• [What you will do] Every line in the records below with the string "value" needs to be copied out.

• [Record extracts]
==============================

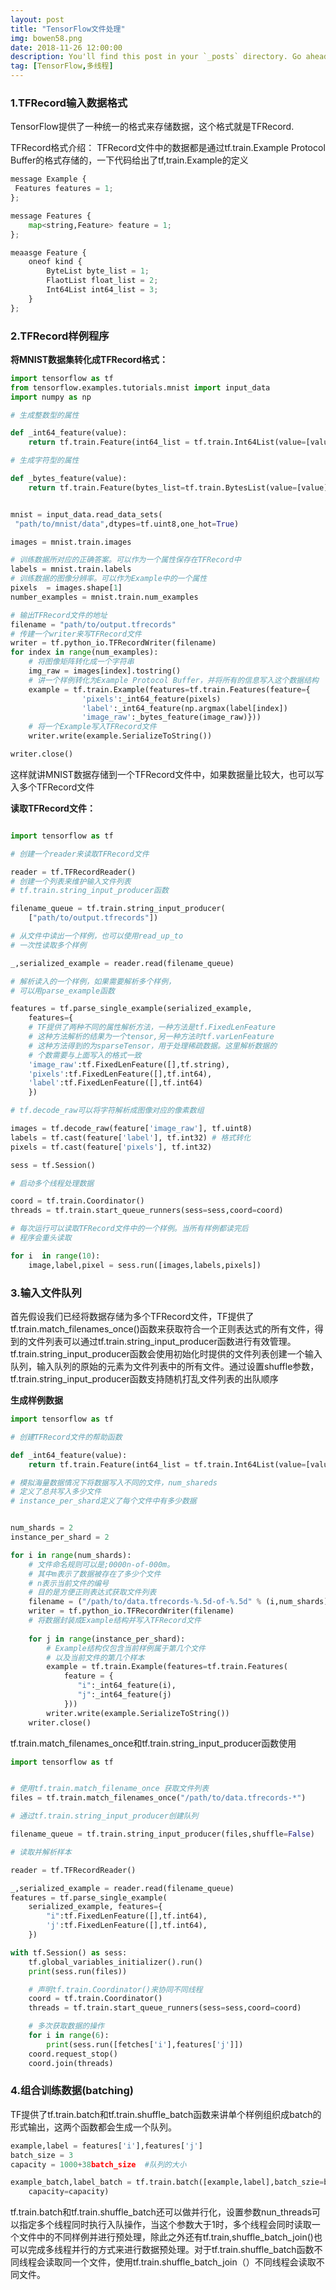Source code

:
```yaml
---
layout: post
title: "TensorFlow文件处理"
img: bowen58.png
date: 2018-11-26 12:00:00 
description: You'll find this post in your `_posts` directory. Go ahead and edit it and re-build the site to see your changes. # Add post description (optional)
tag: [TensorFlow,多线程]
---
```


### 1.TFRecord输入数据格式

TensorFlow提供了一种统一的格式来存储数据，这个格式就是TFRecord.

TFRecord格式介绍： TFRecord文件中的数据都是通过tf.train.Example Protocol Buffer的格式存储的，一下代码给出了tf,train.Example的定义

```python
message Example {
 Features features = 1;
};

message Features {
    map<string,Feature> feature = 1;
};

meaasge Feature {
    oneof kind {
        ByteList byte_list = 1;
        FlaotList float_list = 2;
        Int64List int64_list = 3;
    }
};
```

### 2.TFRecord样例程序

**将MNIST数据集转化成TFRecord格式：**

```python
import tensorflow as tf
from tensorflow.examples.tutorials.mnist import input_data
import numpy as np

# 生成整数型的属性

def _int64_feature(value):
    return tf.train.Feature(int64_list = tf.train.Int64List(value=[value]))

# 生成字符型的属性

def _bytes_feature(value):
    return tf.train.Feature(bytes_list=tf.train.BytesList(value=[value]))


mnist = input_data.read_data_sets(
 "path/to/mnist/data",dtypes=tf.uint8,one_hot=True)

images = mnist.train.images

# 训练数据所对应的正确答案。可以作为一个属性保存在TFRecord中
labels = mnist.train.labels
# 训练数据的图像分辨率。可以作为Example中的一个属性
pixels  = images.shape[1]
number_examples = mnist.train.num_examples

# 输出TFRecord文件的地址
filename = "path/to/output.tfrecords"
# 传建一个writer来写TFRecord文件
writer = tf.python_io.TFRecordWriter(filename)
for index in range(num_examples):
    # 将图像矩阵转化成一个字符串
    img_raw = images[index].tostring()
    # 讲一个样例转化为Example Protocol Buffer，并将所有的信息写入这个数据结构
    example = tf.train.Example(features=tf.train.Features(feature={
                'pixels':_int64_feature(pixels)
                'label':_int64_feature(np.argmax(label[index])
                'image_raw':_bytes_feature(image_raw)}))
    # 将一个Example写入TFRecord文件
    writer.write(example.SerializeToString())

writer.close()
```

这样就讲MNIST数据存储到一个TFRecord文件中，如果数据量比较大，也可以写入多个TFRecord文件

**读取TFRecord文件：**

```python

import tensorflow as tf

# 创建一个reader来读取TFRecord文件

reader = tf.TFRecordReader()
# 创建一个列表来维护输入文件列表
# tf.train.string_input_producer函数

filename_queue = tf.train.string_input_producer(
	["path/to/output.tfrecords"])

# 从文件中读出一个样例，也可以使用read_up_to
# 一次性读取多个样例

_,serialized_example = reader.read(filename_queue)

# 解析读入的一个样例，如果需要解析多个样例，
# 可以用parse_example函数

features = tf.parse_single_example(serialized_example,
	features={
	# TF提供了两种不同的属性解析方法，一种方法是tf.FixedLenFeature
	# 这种方法解析的结果为一个tensor,另一种方法时tf.varLenFeature
	# 这种方法得到的为sparseTensor，用于处理稀疏数据。这里解析数据的
	# 个数需要与上面写入的格式一致
	'image_raw':tf.FixedLenFeature([],tf.string),
	'pixels':tf.FixedLenFeature([],tf.int64),
	'label':tf.FixedLenFeature([],tf.int64)
	})

# tf.decode_raw可以将字符解析成图像对应的像素数组

images = tf.decode_raw(feature['image_raw'], tf.uint8)
labels = tf.cast(feature['label'], tf.int32) # 格式转化
pixels = tf.cast(feature['pixels'], tf.int32)

sess = tf.Session()

# 启动多个线程处理数据

coord = tf.train.Coordinator()
threads = tf.train.start_queue_runners(sess=sess,coord=coord)

# 每次运行可以读取TFRecord文件中的一个样例。当所有样例都读完后
# 程序会重头读取

for i  in range(10):
	image,label,pixel = sess.run([images,labels,pixels])
```

### 3.输入文件队列

首先假设我们已经将数据存储为多个TFRecord文件，TF提供了tf.train.match_filenames_once()函数来获取符合一个正则表达式的所有文件，得到的文件列表可以通过tf.train.string_input_producer函数进行有效管理。tf.train.string_input_producer函数会使用初始化时提供的文件列表创建一个输入队列，输入队列的原始的元素为文件列表中的所有文件。通过设置shuffle参数，tf.train.string_input_producer函数支持随机打乱文件列表的出队顺序

**生成样例数据**

```python
import tensorflow as tf

# 创建TFRecord文件的帮助函数

def _int64_feature(value):
	return tf.train.Feature(int64_list = tf.train.Int64List(value=[value]))

# 模拟海量数据情况下将数据写入不同的文件，num_shareds
# 定义了总共写入多少文件
# instance_per_shard定义了每个文件中有多少数据


num_shards = 2
instance_per_shard = 2

for i in range(num_shards):
	# 文件命名规则可以是;0000n-of-000m。
	# 其中m表示了数据被存在了多少个文件
	# n表示当前文件的编号
	# 目的是方便正则表达式获取文件列表
	filename = ("/path/to/data.tfrecords-%.5d-of-%.5d" % (i,num_shards))
	writer = tf.python_io.TFRecordWriter(filename)
	# 将数据封装成Example结构并写入TFRecord文件
	
	for j in range(instance_per_shard):
		# Example结构仅包含当前样例属于第几个文件
		# 以及当前文件的第几个样本
		example = tf.train.Example(features=tf.train.Features(
			feature = {
			   "i":_int64_feature(i),
			   "j":_int64_feature(j)
			}))
		writer.write(example.SerializeToString())
	writer.close()
```

tf.train.match_filenames_once和tf.train.string_input_producer函数使用

```python
import tensorflow as tf


# 使用tf.train.match_filename_once 获取文件列表
files = tf.train.match_filenames_once("/path/to/data.tfrecords-*")

# 通过tf.train.string_input_producer创建队列

filename_queue = tf.train.string_input_producer(files,shuffle=False)

# 读取并解析样本

reader = tf.TFRecordReader()

_,serialized_example = reader.read(filename_queue)
features = tf.parse_single_example(
	serialized_example, features={
		"i":tf.FixedLenFeature([],tf.int64),
		'j':tf.FixedLenFeature([],tf.int64),
	})

with tf.Session() as sess:
	tf.global_variables_initializer().run()
	print(sess.run(files))

	# 声明tf.train.Coordinator()来协同不同线程
	coord = tf.train.Coordinator()
	threads = tf.train.start_queue_runners(sess=sess,coord=coord)

	# 多次获取数据的操作
	for i in range(6):
		print(sess.run([fetches['i'],features['j']])
	coord.request_stop()
	coord.join(threads)
```

### 4.组合训练数据(batching)

TF提供了tf.train.batch和tf.train.shuffle_batch函数来讲单个样例组织成batch的形式输出，这两个函数都会生成一个队列。

```python
example,label = features['i'],features['j']
batch_size = 3
capacity = 1000+38batch_size  #队列的大小

example_batch,label_batch = tf.train.batch([example,label],batch_szie=batch_size,
	capacity=capacity)
```

tf.train.batch和tf.train.shuffle_batch还可以做并行化，设置参数nun_threads可以指定多个线程同时执行入队操作，当这个参数大于1时，多个线程会同时读取一个文件中的不同样例并进行预处理，除此之外还有tf.train,shuffle_batch_join()也可以完成多线程并行的方式来进行数据预处理。对于tf.train.shuffle_batch函数不同线程会读取同一个文件，使用tf.train.shuffle_batch_join（）不同线程会读取不同文件。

==============================

• [Task response]
def _int64_feature(value):
    return tf.train.Feature(int64_list = tf.train.Int64List(value=[value]))
def _bytes_feature(value):
    return tf.train.Feature(bytes_list=tf.train.BytesList(value=[value]))
def _int64_feature(value):
	return tf.train.Feature(int64_list = tf.train.Int64List(value=[value]))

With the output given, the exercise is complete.